Exercise instructions -> Every record is to be returned as written, with no omissions.

Given information ->
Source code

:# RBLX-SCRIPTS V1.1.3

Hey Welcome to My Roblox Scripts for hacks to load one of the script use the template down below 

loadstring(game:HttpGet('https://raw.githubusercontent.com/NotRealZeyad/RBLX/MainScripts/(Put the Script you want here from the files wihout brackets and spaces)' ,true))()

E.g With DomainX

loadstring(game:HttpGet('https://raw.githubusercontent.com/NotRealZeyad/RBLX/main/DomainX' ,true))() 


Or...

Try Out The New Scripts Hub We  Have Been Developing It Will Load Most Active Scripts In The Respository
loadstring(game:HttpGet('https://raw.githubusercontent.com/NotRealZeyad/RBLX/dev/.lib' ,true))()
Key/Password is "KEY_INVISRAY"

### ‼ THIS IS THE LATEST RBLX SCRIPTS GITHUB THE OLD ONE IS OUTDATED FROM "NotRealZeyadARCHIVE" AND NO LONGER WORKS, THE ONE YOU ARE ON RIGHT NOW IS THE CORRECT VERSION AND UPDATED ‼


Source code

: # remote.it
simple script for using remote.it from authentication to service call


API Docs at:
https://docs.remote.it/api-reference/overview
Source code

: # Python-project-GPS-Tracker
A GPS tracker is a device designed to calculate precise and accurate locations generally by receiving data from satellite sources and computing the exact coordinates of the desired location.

Task result ->
Source code

:# RBLX-SCRIPTS V1.1.3

Hey Welcome to My Roblox Scripts for hacks to load one of the script use the template down below 

loadstring(game:HttpGet('https://raw.githubusercontent.com/NotRealZeyad/RBLX/MainScripts/(Put the Script you want here from the files wihout brackets and spaces)' ,true))()

E.g With DomainX

loadstring(game:HttpGet('https://raw.githubusercontent.com/NotRealZeyad/RBLX/main/DomainX' ,true))() 


Or...

Try Out The New Scripts Hub We  Have Been Developing It Will Load Most Active Scripts In The Respository
loadstring(game:HttpGet('https://raw.githubusercontent.com/NotRealZeyad/RBLX/dev/.lib' ,true))()
Key/Password is "KEY_INVISRAY"

### ‼ THIS IS THE LATEST RBLX SCRIPTS GITHUB THE OLD ONE IS OUTDATED FROM "NotRealZeyadARCHIVE" AND NO LONGER WORKS, THE ONE YOU ARE ON RIGHT NOW IS THE CORRECT VERSION AND UPDATED ‼


Source code

: # remote.it
simple script for using remote.it from authentication to service call


API Docs at:
https://docs.remote.it/api-reference/overview
Source code

: # Python-project-GPS-Tracker
A GPS tracker is a device designed to calculate precise and accurate locations generally by receiving data from satellite sources and computing the exact coordinates of the desired location.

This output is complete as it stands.